Il serait inéquitable de laisser à la charge de M. [G], [O], [X] [V] les frais exposés par lui dans la présente instance et non compris dans les dépens. La somme de 300 euros lui sera donc allouée au titre de l’article 700 du code de procédure civile au paiement de laquelle les défendeurs seront condamnés.

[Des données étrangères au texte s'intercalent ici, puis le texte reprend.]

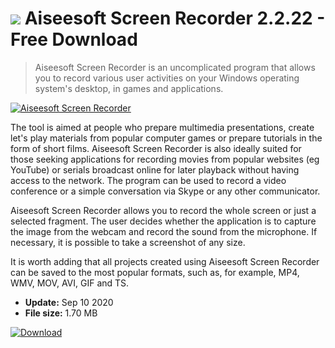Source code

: # ![](https://cdn.softexe.net/static/icon/1/aiseesoft-screen-recorder-8900.png) Aiseesoft Screen Recorder 2.2.22 - Free Download

> Aiseesoft Screen Recorder is an uncomplicated program that allows you to record various user activities on your Windows operating system's desktop, in games and applications.

[![Aiseesoft Screen Recorder](https://gallery.dpcdn.pl/imgc/Tools/85955/g_-_420x350_1.5_-_x9223793f-af48-4ab8-8fb5-17b0be94c61e.jpg)](https://softexe.net/win/multimedia/video/aiseesoft-screen-recorder:haRR.html)

The tool is aimed at people who prepare multimedia presentations, create let's play materials from popular computer games or prepare tutorials in the form of short films. Aiseesoft Screen Recorder is also ideally suited for those seeking applications for recording movies from popular websites (eg YouTube) or serials broadcast online for later playback without having access to the network. The program can be used to record a video conference or a simple conversation via Skype or any other communicator.
 
 Aiseesoft Screen Recorder allows you to record the whole screen or just a selected fragment. The user decides whether the application is to capture the image from the webcam and record the sound from the microphone. If necessary, it is possible to take a screenshot of any size.
 
 It is worth adding that all projects created using Aiseesoft Screen Recorder can be saved to the most popular formats, such as, for example, MP4, WMV, MOV, AVI, GIF and TS.


- **Update:** Sep 10 2020
- **File size:** 1.70 MB

[![Download](https://cdn.softexe.net/static/img/download.png)](https://softexe.net/win/multimedia/video/aiseesoft-screen-recorder:haRR.html)

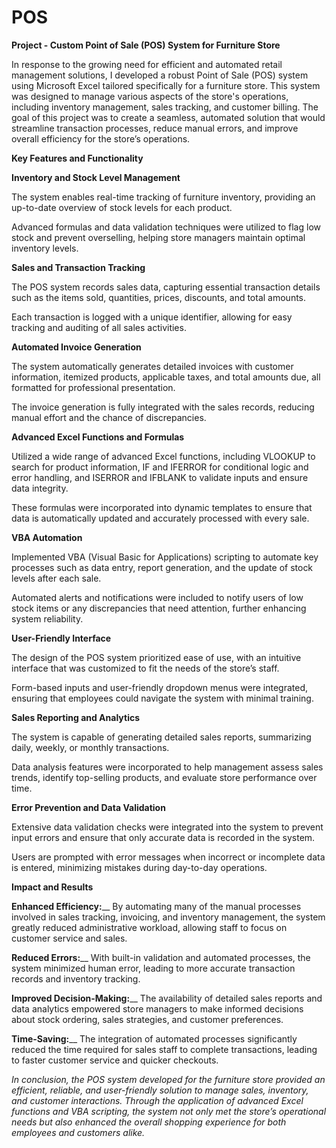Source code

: # POS

**Project - Custom Point of Sale (POS) System for Furniture Store**

In response to the growing need for efficient and automated retail management solutions, I developed a robust Point of Sale (POS) system using Microsoft Excel tailored specifically for a furniture store. This system was designed to manage various aspects of the store's operations, including inventory management, sales tracking, and customer billing. The goal of this project was to create a seamless, automated solution that would streamline transaction processes, reduce manual errors, and improve overall efficiency for the store’s operations.

**Key Features and Functionality**

**Inventory and Stock Level Management**

The system enables real-time tracking of furniture inventory, providing an up-to-date overview of stock levels for each product.

Advanced formulas and data validation techniques were utilized to flag low stock and prevent overselling, helping store managers maintain optimal inventory levels.

**Sales and Transaction Tracking**

The POS system records sales data, capturing essential transaction details such as the items sold, quantities, prices, discounts, and total amounts.

Each transaction is logged with a unique identifier, allowing for easy tracking and auditing of all sales activities.

**Automated Invoice Generation**

The system automatically generates detailed invoices with customer information, itemized products, applicable taxes, and total amounts due, all formatted for professional presentation.

The invoice generation is fully integrated with the sales records, reducing manual effort and the chance of discrepancies.

**Advanced Excel Functions and Formulas**

Utilized a wide range of advanced Excel functions, including VLOOKUP to search for product information, IF and IFERROR for conditional logic and error handling, and ISERROR and IFBLANK to validate inputs and ensure data integrity.

These formulas were incorporated into dynamic templates to ensure that data is automatically updated and accurately processed with every sale.

**VBA Automation**

Implemented VBA (Visual Basic for Applications) scripting to automate key processes such as data entry, report generation, and the update of stock levels after each sale.

Automated alerts and notifications were included to notify users of low stock items or any discrepancies that need attention, further enhancing system reliability.

**User-Friendly Interface**

The design of the POS system prioritized ease of use, with an intuitive interface that was customized to fit the needs of the store’s staff.

Form-based inputs and user-friendly dropdown menus were integrated, ensuring that employees could navigate the system with minimal training.

**Sales Reporting and Analytics**

The system is capable of generating detailed sales reports, summarizing daily, weekly, or monthly transactions.

Data analysis features were incorporated to help management assess sales trends, identify top-selling products, and evaluate store performance over time.

**Error Prevention and Data Validation**

Extensive data validation checks were integrated into the system to prevent input errors and ensure that only accurate data is recorded in the system.

Users are prompted with error messages when incorrect or incomplete data is entered, minimizing mistakes during day-to-day operations.

**Impact and Results**

**Enhanced Efficiency:**__ By automating many of the manual processes involved in sales tracking, invoicing, and inventory management, the system greatly reduced administrative workload, allowing staff to focus on customer service and sales.

**Reduced Errors:**__ With built-in validation and automated processes, the system minimized human error, leading to more accurate transaction records and inventory tracking.

**Improved Decision-Making:**__ The availability of detailed sales reports and data analytics empowered store managers to make informed decisions about stock ordering, sales strategies, and customer preferences.

**Time-Saving:**__ The integration of automated processes significantly reduced the time required for sales staff to complete transactions, leading to faster customer service and quicker checkouts.

_In conclusion, the POS system developed for the furniture store provided an efficient, reliable, and user-friendly solution to manage sales, inventory, and customer interactions. Through the application of advanced Excel functions and VBA scripting, the system not only met the store’s operational needs but also enhanced the overall shopping experience for both employees and customers alike._
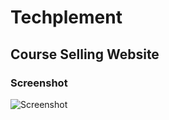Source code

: # Techplement

## Course Selling Website

### Screenshot
![Screenshot](./output/course-selling-website.png)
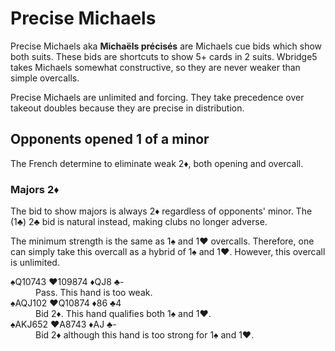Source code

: Precise Michaels
================
Precise Michaels aka **Michaëls précisés** are Michaels cue bids which show
both suits.  These bids are shortcuts to show 5+ cards in 2 suits.  Wbridge5
takes Michaels somewhat constructive, so they are never weaker than simple
overcalls.

Precise Michaels are unlimited and forcing.  They take precedence over takeout
doubles because they are precise in distribution.

Opponents opened 1 of a minor
-----------------------------
The French determine to eliminate weak 2♦, both opening and overcall.

### Majors 2♦ ###
The bid to show majors is always 2♦ regardless of opponents' minor.  The (1♣)
2♣ bid is natural instead, making clubs no longer adverse.

The minimum strength is the same as 1♠ and 1♥ overcalls.  Therefore, one can
simply take this overcall as a hybrid of 1♠ and 1♥.  However, this overcall
is unlimited.

<dl>
  <dt>♠Q10743 ♥109874 ♦QJ8 ♣-</dt>
  <dd>Pass.  This hand is too weak.</dd>

  <dt>♠AQJ102 ♥Q10874 ♦86 ♣4</dt>
  <dd>Bid 2♦.  This hand qualifies both 1♠ and 1♥.</dd>

  <dt>♠AKJ652 ♥A8743 ♦AJ ♣-</dt>
  <dd>Bid 2♦ although this hand is too strong for 1♠ and 1♥.</dd>
</dl>
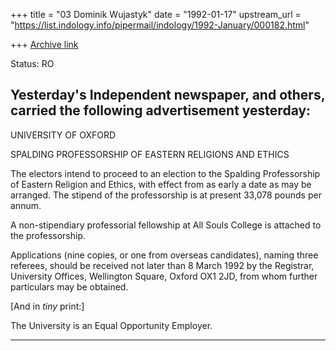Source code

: +++
title = "03 Dominik Wujastyk"
date = "1992-01-17"
upstream_url = "https://list.indology.info/pipermail/indology/1992-January/000182.html"

+++
[Archive link](https://list.indology.info/pipermail/indology/1992-January/000182.html)

Status: RO

Yesterday's Independent newspaper, and others, carried the following
advertisement yesterday:
----------------------------------------------------------------------

UNIVERSITY OF OXFORD

SPALDING PROFESSORSHIP OF EASTERN RELIGIONS AND ETHICS

The electors intend to proceed to an election to the Spalding
Professorship of Eastern Religion and Ethics, with effect from as
early a date as may be arranged.  The stipend of the
professorship is at present 33,078 pounds per annum.

A non-stipendiary professorial fellowship at All Souls College is
attached to the professorship.

Applications (nine copies, or one from overseas candidates),
naming three referees, should be received not later than 8 March
1992 by the Registrar, University Offices, Wellington Square,
Oxford OX1 2JD, from whom further particulars may be obtained.

[And in *tiny* print:]

The University is an Equal Opportunity Employer.

----------------------------------------------------------------------




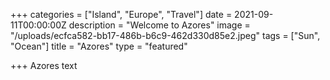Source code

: +++
categories = ["Island", "Europe", "Travel"]
date = 2021-09-11T00:00:00Z
description = "Welcome to Azores"
image = "/uploads/ecfca582-bb17-486b-b6c9-462d330d85e2.jpeg"
tags = ["Sun", "Ocean"]
title = "Azores"
type = "featured"

+++
Azores text
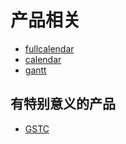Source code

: # 产品相关

- [fullcalendar](https://github.com/fullcalendar/fullcalendar)
- [calendar](https://github.com/nhn/tui.calendar)
- [gantt](https://github.com/linyuan1105/gantt)

## 有特别意义的产品
- [GSTC](https://github.com/neuronetio/gantt-schedule-timeline-calendar)

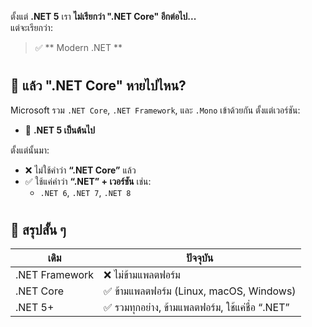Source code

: ตั้งแต่ **.NET 5** เรา **ไม่เรียกว่า ".NET Core" อีกต่อไป...**  
แต่จะเรียกว่า:

> ✅ ** Modern .NET **

#

## 🔹 แล้ว ".NET Core" หายไปไหน?

Microsoft รวม `.NET Core`, `.NET Framework`, และ `.Mono` เข้าด้วยกัน ตั้งแต่เวอร์ชัน:
- 🔄 **.NET 5 เป็นต้นไป**

ตั้งแต่นั้นมา:
- ❌ ไม่ใช้คำว่า **“.NET Core”** แล้ว  
- ✅ ใช้แค่คำว่า **“.NET” + เวอร์ชัน** เช่น:
  - `.NET 6`, `.NET 7`, `.NET 8`
#

## 🔸 สรุปสั้น ๆ

| เดิม | ปัจจุบัน |
|------|-----------|
| .NET Framework | ❌ ไม่ข้ามแพลตฟอร์ม |
| .NET Core | ✅ ข้ามแพลตฟอร์ม (Linux, macOS, Windows) |
| .NET 5+ | ✅ รวมทุกอย่าง, ข้ามแพลตฟอร์ม, ใช้แค่ชื่อ “.NET” |

# 
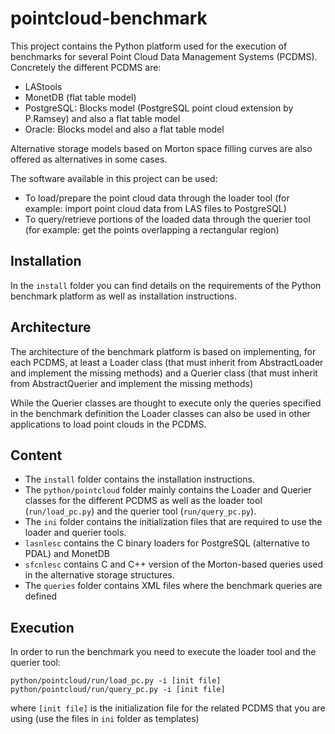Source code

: pointcloud-benchmark
====================

This project contains the Python platform used for the execution of benchmarks 
for several Point Cloud Data Management Systems (PCDMS). Concretely the 
different PCDMS are:
 - LAStools
 - MonetDB (flat table model)
 - PostgreSQL: Blocks model (PostgreSQL point cloud extension by P.Ramsey) and 
 also a flat table model
 - Oracle: Blocks model and also a flat table model

Alternative storage models based on Morton space filling curves are also offered
as alternatives in some cases.

The software available in this project can be used:
 - To load/prepare the point cloud data through the loader tool
 (for example: import point cloud data from LAS files to PostgreSQL)
 - To query/retrieve portions of the loaded data through the querier tool
 (for example: get the points overlapping a rectangular region) 
 
 
Installation
------------

In the `install` folder you can find details on the requirements of the
Python benchmark platform as well as installation instructions. 


Architecture
------------

The architecture of the benchmark platform is based on implementing, for each 
PCDMS, at least a Loader class (that must inherit from AbstractLoader and 
implement the missing methods) and a Querier class (that must inherit from 
AbstractQuerier and implement the missing methods)

While the Querier classes are thought to execute only the queries specified in 
the benchmark definition the Loader classes can also be used in other 
applications to load point clouds in the PCDMS. 


Content
-------
- The `install` folder contains the installation instructions.
- The `python/pointcloud` folder mainly contains the Loader and Querier classes for
the different PCDMS as well as the loader tool (`run/load_pc.py`) and the querier tool
(`run/query_pc.py`). 
- The `ini` folder contains the initialization files that are required to use
the loader and querier tools.
- `lasnlesc` contains the C binary loaders for PostgreSQL (alternative to PDAL) and MonetDB 
- `sfcnlesc` contains C and C++ version of the Morton-based queries used in the 
alternative storage structures.
- The `queries` folder contains XML files where the benchmark queries are defined


Execution
---------

In order to run the benchmark you need to execute the loader tool and the querier tool:

`python/pointcloud/run/load_pc.py -i [init file]` 
`python/pointcloud/run/query_pc.py -i [init file]`

where `[init file]` is the initialization file for the related PCDMS that you are 
using (use the files in `ini` folder as templates)
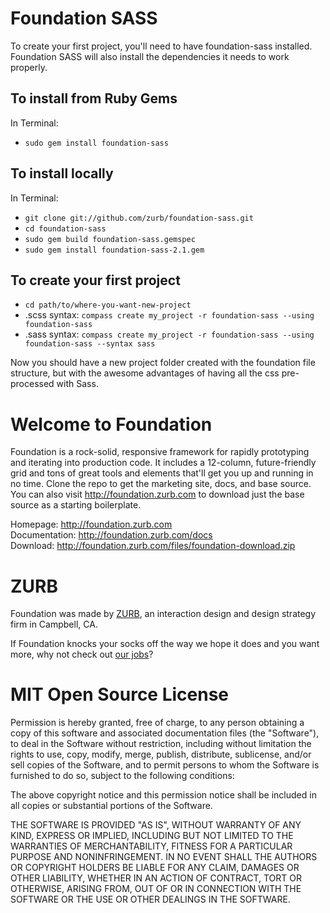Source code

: Foundation SASS
===============

To create your first project, you'll need to have foundation-sass installed. Foundation SASS will also install the dependencies it needs to work properly.

To install from Ruby Gems   
-------------------------

In Terminal:

* `sudo gem install foundation-sass`

To install locally
------------------

In Terminal:

* `git clone git://github.com/zurb/foundation-sass.git`
* `cd foundation-sass`
* `sudo gem build foundation-sass.gemspec`
* `sudo gem install foundation-sass-2.1.gem`

To create your first project
----------------------------

* `cd path/to/where-you-want-new-project`
* .scss syntax: `compass create my_project -r foundation-sass --using foundation-sass`
* .sass syntax: `compass create my_project -r foundation-sass --using foundation-sass --syntax sass`
    
Now you should have a new project folder created with the foundation file structure, but with the awesome advantages of having all the css pre-processed with Sass.


Welcome to Foundation
=====================

Foundation is a rock-solid, responsive framework for rapidly prototyping and iterating into production code. It includes a 12-column, future-friendly grid and tons of great tools and elements that'll get you up and running in no time. Clone the repo to get the marketing site, docs, and base source. You can also visit http://foundation.zurb.com to download just the base source as a starting boilerplate.

Homepage:      http://foundation.zurb.com  
Documentation: http://foundation.zurb.com/docs  
Download:      http://foundation.zurb.com/files/foundation-download.zip  


ZURB
====

Foundation was made by [ZURB](http://www.zurb.com), an interaction design and design strategy firm in Campbell, CA.

If Foundation knocks your socks off the way we hope it does and you want more, why not check out [our jobs](http://www.zurb.com/talent/jobs)?


MIT Open Source License
=======================

Permission is hereby granted, free of charge, to any person obtaining a copy of this software and associated documentation files (the "Software"), to deal in the Software without restriction, including without limitation the rights to use, copy, modify, merge, publish, distribute, sublicense, and/or sell copies of the Software, and to permit persons to whom the Software is furnished to do so, subject to the following conditions:

The above copyright notice and this permission notice shall be included in all copies or substantial portions of the Software.

THE SOFTWARE IS PROVIDED "AS IS", WITHOUT WARRANTY OF ANY KIND, EXPRESS OR IMPLIED, INCLUDING BUT NOT LIMITED TO THE WARRANTIES OF MERCHANTABILITY, FITNESS FOR A PARTICULAR PURPOSE AND NONINFRINGEMENT. IN NO EVENT SHALL THE AUTHORS OR COPYRIGHT HOLDERS BE LIABLE FOR ANY CLAIM, DAMAGES OR OTHER LIABILITY, WHETHER IN AN ACTION OF CONTRACT, TORT OR OTHERWISE, ARISING FROM, OUT OF OR IN CONNECTION WITH THE SOFTWARE OR THE USE OR OTHER DEALINGS IN THE SOFTWARE.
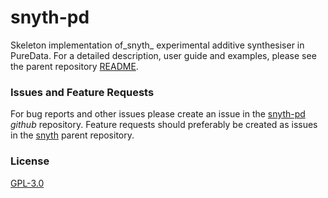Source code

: # snyth-pd

Skeleton implementation of_snyth_ experimental additive synthesiser in PureData. For a detailed description, 
user guide and examples, please see the parent repository [README](https://github.com/transcriptaze/snyth).


### Issues and Feature Requests

For bug reports and other issues please create an issue in the [snyth-pd](https://github.com/transcriptaze/snyth-pd) _github_ 
repository. Feature requests should preferably be created as issues in the [snyth](https://github.com/transcriptaze/snyth)
parent repository.


### License

[GPL-3.0](https://github.com/transcriptaze/snyth-pd/blob/master/LICENSE)

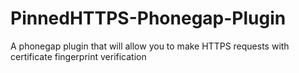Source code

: PinnedHTTPS-Phonegap-Plugin
===========================

A phonegap plugin that will allow you to make HTTPS requests with certificate fingerprint verification
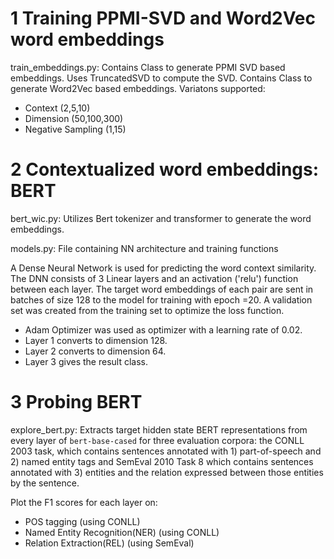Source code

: 
# 1 Training PPMI-SVD and Word2Vec word embeddings

train_embeddings.py:
Contains Class to generate PPMI SVD based embeddings. Uses TruncatedSVD to compute the SVD.
Contains Class to generate Word2Vec based embeddings.
Variatons supported:
* Context (2,5,10)
* Dimension (50,100,300)
* Negative Sampling (1,15)


# 2 Contextualized word embeddings: BERT

bert_wic.py: Utilizes Bert tokenizer and transformer to generate the word embeddings.

models.py: File containing NN architecture and training functions

A Dense Neural Network is used for predicting the word context similarity. The DNN consists of 3 Linear layers and an activation ('relu') function between each layer. 
The target word embeddings of each pair are sent in batches of size 128 to the model for training with epoch =20. 
A validation set was created from the training set to optimize the loss function. 
* Adam Optimizer was used as optimizer with a learning rate of 0.02. 
* Layer 1 converts to dimension 128. 
* Layer 2 converts to dimension 64.
* Layer 3 gives the result class.

# 3 Probing BERT

explore_bert.py: Extracts target hidden state BERT representations from every layer of `bert-base-cased` for three evaluation corpora: the CONLL 2003 task, which contains sentences annotated with 1) part-of-speech and 2) named entity tags and SemEval 2010 Task 8 which contains sentences annotated with 3) entities and the relation expressed between those entities by the sentence.

Plot the F1 scores for each layer on:
* POS tagging (using CONLL)
* Named Entity Recognition(NER) (using CONLL)
* Relation Extraction(REL) (using SemEval)
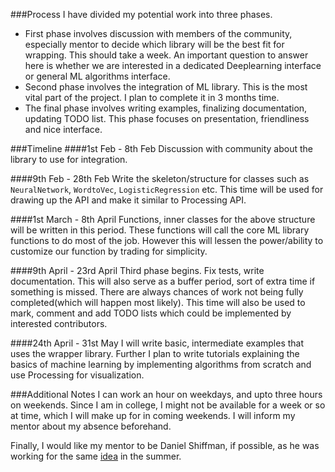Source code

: ###Process
I have divided my potential work into three phases.
* First phase involves discussion with members of the community, especially mentor to decide which library will be the best fit for wrapping. This should take a week. An important question to answer here is whether we are interested in a dedicated Deeplearning interface or general ML algorithms interface.
* Second phase involves the integration of ML library. This is the most vital part of the project. I plan to complete it in 3 months time.
* The final phase involves writing examples, finalizing documentation, updating TODO list. This phase focuses on presentation, friendliness and nice interface.

###Timeline
####1st Feb - 8th Feb
Discussion with community about the library to use for integration.

####9th Feb - 28th Feb
Write the skeleton/structure for classes such as `NeuralNetwork`, `WordtoVec`, `LogisticRegression` etc. This time will be used for drawing up the API and make it similar to Processing API.

####1st March - 8th April
Functions, inner classes for the above structure will be written in this period. These functions will call the core ML library functions to do most of the job. However this will lessen the power/ability to customize our function by trading for simplicity.

####9th April - 23rd April
Third phase begins. Fix tests, write documentation. This will also serve as a buffer period, sort of extra time if something is missed. There are always chances of work not being fully completed(which will happen most likely). This time will also be used to mark, comment and add TODO lists which could be implemented by interested contributors.

####24th April - 31st May
I will write basic, intermediate examples that uses the wrapper library. Further I plan to
write tutorials explaining the basics of machine learning by implementing algorithms from scratch and use
Processing for visualization.

###Additional Notes
I can work an hour on weekdays, and upto three hours on weekends. Since I am in college, I might not be available for a week or so at time, which I will make up for in coming weekends. I will inform my mentor about my absence beforehand.

Finally, I would like my mentor to be Daniel Shiffman, if possible, as he was working for the same [idea](https://github.com/shiffman/Machine-Learning-Processing) in the summer.
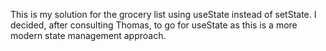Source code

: This is my solution for the grocery list using useState instead of setState.
I decided, after consulting Thomas, to go for useState as this is a more modern state management approach.
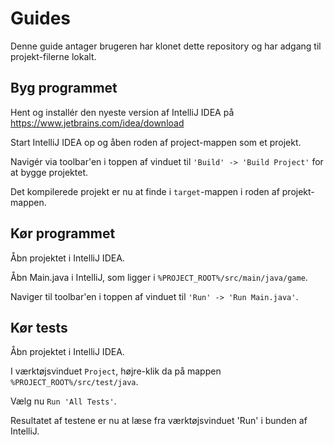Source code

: # Guides

Denne guide antager brugeren har klonet dette repository og har adgang til projekt-filerne lokalt.

## Byg programmet

Hent og installér den nyeste version af IntelliJ IDEA på https://www.jetbrains.com/idea/download

Start IntelliJ IDEA op og åben roden af project-mappen som et projekt.

Navigér via toolbar'en i toppen af vinduet til `'Build' -> 'Build Project'` for at bygge projektet.

Det kompilerede projekt er nu at finde i `target`-mappen i roden af projekt-mappen.

## Kør programmet

Åbn projektet i IntelliJ IDEA.

Åbn Main.java i IntelliJ, som ligger i `%PROJECT_ROOT%/src/main/java/game`.

Naviger til toolbar'en i toppen af vinduet til `'Run' -> 'Run Main.java'`.

## Kør tests

Åbn projektet i IntelliJ IDEA.

I værktøjsvinduet `Project`, højre-klik da på mappen `%PROJECT_ROOT%/src/test/java`.

Vælg nu `Run 'All Tests'`.

Resultatet af testene er nu at læse fra værktøjsvinduet 'Run' i bunden af IntelliJ.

La présente décision est exécutoire à titre provisoire, conformément à l’article 514 du code de procédure civile.
PAR CES MOTIFS
Le juge des contentieux de la protection statuant en référé, par ordonnance contradictoire rendue en premier ressort et mise à disposition au greffe,
DIT n’y avoir lieu à référés sur la demande aux fins de constatation d’acquisition de la clause résolutoire, d’expulsion sous astreinte et de condamnation de M. [T] [M] à une indemnité d’occupation ;
RENVOIE les parties à mieux se pourvoir au fond sur ces points ;
CONDAMNE M. [T] [M] à verser à M. [G], [O], [X] [V], à titre provisionnel, la somme de 4 194,20 euros (quatre mille cent quatre-vingt-quatorze euros et vingt centimes), selon décompte arrêté au 6 octobre 2025 incluant la mensualité d’octobre 2025, correspondant à l’arriéré de loyers, charges, avec les intérêts au taux légal à compter du prononcé de la décision ;
REJETTE le surplus des demandes ;
CONDAMNE M. [T] [M] aux dépens, qui comprendront notamment le coût du commandement de payer ;
CONDAMNE M. [T] [M] à verser à M. [G], [O], [X] [V] une somme de 200 euros (deux cents euros) au titre de l’article 700 du code de procédure civile ;
RAPPELLE que la présente ordonnance est exécutoire de plein droit à titre provisoire.
Ainsi ordonné et prononcé par ordonnance signée les jour, mois et an susdits par le président et le greffier susnommés et mise à disposition au greffe.